Torna in auge, alla luce della recente approvazione all’unanimità alla Camera dei Deputati, la proposta di legge sull’Oblio oncologico, ora al vaglio del Senato. Proposta che nel breve termine, secondo l’avvocato
Giovanni Costantino, esperto di diritto del lavoro in sanità e Responsabile del servizio lavoro e relazioni sindacali dell'Aris, potrebbe vedere l’emanazione di una norma innovativa e fondamentale per la tutela di oltre un milione di persone in Italia che – pur avendo superato il tumore - continuano a essere discriminate, oltre che nell'accesso ad una serie di servizi finanziari, mutui ecc., anche nei luoghi di lavoro.
“Il datore di lavoro non è legittimato a richiedere in via diretta alcuna informazione sullo stato di salute del lavoratore, né in sede di assunzione né nel corso del rapporto di lavoro, e qualsiasi trattamento di dati sanitari è demandato al medico competente - spiega l’avvocato Costantino - tuttavia la malattia e il successivo rientro al lavoro possono determinare l’insorgenza di alcuni problemi come il superamento del periodo di comporto, l’impossibilità di svolgere mansioni faticose, la richiesta di part-time, tutte situazioni che potrebbero determinare una serie di discriminazioni indirette del lavoratore”.
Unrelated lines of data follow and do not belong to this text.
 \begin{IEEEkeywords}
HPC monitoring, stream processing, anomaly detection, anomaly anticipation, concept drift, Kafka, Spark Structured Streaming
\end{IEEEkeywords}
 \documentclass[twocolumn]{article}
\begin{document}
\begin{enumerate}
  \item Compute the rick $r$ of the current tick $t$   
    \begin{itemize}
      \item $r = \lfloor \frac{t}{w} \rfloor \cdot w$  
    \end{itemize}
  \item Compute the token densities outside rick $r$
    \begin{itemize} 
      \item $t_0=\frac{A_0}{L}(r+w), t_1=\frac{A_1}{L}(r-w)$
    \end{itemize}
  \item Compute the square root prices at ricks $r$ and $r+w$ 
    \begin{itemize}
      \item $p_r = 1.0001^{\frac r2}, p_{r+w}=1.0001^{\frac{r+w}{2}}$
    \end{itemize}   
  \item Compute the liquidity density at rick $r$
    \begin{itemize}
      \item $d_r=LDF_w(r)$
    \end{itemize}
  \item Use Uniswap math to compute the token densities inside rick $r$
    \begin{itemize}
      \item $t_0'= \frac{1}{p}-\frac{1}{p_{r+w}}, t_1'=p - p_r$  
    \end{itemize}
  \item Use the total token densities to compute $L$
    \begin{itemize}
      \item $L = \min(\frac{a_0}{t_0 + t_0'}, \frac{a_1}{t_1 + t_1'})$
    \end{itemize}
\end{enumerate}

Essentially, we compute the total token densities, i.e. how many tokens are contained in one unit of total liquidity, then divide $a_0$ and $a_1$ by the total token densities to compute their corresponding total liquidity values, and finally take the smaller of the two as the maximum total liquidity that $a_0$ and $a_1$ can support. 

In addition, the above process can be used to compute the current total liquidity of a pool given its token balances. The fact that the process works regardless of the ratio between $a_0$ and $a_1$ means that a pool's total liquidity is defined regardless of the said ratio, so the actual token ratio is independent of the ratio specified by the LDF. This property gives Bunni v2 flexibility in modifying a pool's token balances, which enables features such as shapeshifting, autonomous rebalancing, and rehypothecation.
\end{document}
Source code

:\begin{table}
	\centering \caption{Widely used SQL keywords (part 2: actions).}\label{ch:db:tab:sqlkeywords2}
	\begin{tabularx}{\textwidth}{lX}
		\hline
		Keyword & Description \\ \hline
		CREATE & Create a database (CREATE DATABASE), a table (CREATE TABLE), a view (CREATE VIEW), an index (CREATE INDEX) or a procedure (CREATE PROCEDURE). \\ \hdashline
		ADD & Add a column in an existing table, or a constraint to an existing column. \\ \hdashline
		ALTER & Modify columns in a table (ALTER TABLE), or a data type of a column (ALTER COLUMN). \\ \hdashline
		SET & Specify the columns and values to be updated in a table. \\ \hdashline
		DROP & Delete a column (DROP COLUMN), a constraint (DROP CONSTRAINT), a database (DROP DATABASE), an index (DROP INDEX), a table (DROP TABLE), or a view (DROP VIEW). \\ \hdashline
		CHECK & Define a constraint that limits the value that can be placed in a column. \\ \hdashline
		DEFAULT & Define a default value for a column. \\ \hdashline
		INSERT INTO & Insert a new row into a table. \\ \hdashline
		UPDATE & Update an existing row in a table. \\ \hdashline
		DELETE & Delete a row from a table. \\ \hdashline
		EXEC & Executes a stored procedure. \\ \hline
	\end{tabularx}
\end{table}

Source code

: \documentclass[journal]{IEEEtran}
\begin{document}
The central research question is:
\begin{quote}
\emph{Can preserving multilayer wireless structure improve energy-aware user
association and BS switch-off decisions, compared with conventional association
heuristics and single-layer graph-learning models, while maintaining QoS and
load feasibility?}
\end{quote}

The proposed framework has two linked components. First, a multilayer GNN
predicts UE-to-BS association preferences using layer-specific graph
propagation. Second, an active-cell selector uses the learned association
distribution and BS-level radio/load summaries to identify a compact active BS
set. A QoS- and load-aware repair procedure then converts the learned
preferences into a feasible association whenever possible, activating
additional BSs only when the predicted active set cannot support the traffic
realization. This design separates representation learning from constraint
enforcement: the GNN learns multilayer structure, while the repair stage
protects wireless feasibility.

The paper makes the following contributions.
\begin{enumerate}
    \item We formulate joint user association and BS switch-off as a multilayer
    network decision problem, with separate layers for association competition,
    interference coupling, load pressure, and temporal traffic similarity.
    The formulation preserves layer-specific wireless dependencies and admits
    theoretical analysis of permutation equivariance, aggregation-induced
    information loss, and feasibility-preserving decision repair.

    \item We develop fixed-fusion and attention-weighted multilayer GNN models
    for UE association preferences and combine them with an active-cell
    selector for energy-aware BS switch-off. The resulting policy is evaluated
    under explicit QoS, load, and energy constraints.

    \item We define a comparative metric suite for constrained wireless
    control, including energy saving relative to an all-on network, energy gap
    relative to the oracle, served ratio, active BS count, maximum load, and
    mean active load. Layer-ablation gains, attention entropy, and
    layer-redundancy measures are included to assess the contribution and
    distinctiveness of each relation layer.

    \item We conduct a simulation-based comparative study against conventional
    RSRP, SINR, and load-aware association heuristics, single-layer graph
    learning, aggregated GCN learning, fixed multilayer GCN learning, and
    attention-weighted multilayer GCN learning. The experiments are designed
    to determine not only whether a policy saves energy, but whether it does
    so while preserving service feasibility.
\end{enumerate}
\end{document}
Attualmente, la disciplina di protezione dei dati personali e le specifiche tutele in ambito lavoristico (artt. 5 e 6 Stat. Lav., d.lgs. 81/2008) già definiscono un sistema di garanzie, rispetto al trattamento di informazioni relative allo stato di salute del dipendente, ammettendo il trattamento di dati sanitari soltanto per specifiche e circoscritte finalità e con il rispetto di stringenti requisiti procedurali. Oggi si punta sempre più a tutelare la riservatezza del lavoratore guarito e la possibilità di non dichiarare patologie oncologiche pregresse.
“La nuova proposta di legge sull’oblio oncologico, potrebbe portare ad una risoluzione definitiva della problematica - spiega il giuslavorista - La disciplina contenuta nell’art.4 della Proposta di Legge è di ampia portata rispetto al rapporto di lavoro. Nel primo comma, infatti, si stabilisce il divieto di richiedere informazioni sullo stato di salute dei partecipanti a procedure di selezione in merito a patologie oncologiche pregresse e il cui trattamento attivo si sia concluso, senza episodi di recidiva, da più di dieci anni o, nel caso in cui la patologia sia insorta prima del ventunesimo anno di età, da più di cinque anni”.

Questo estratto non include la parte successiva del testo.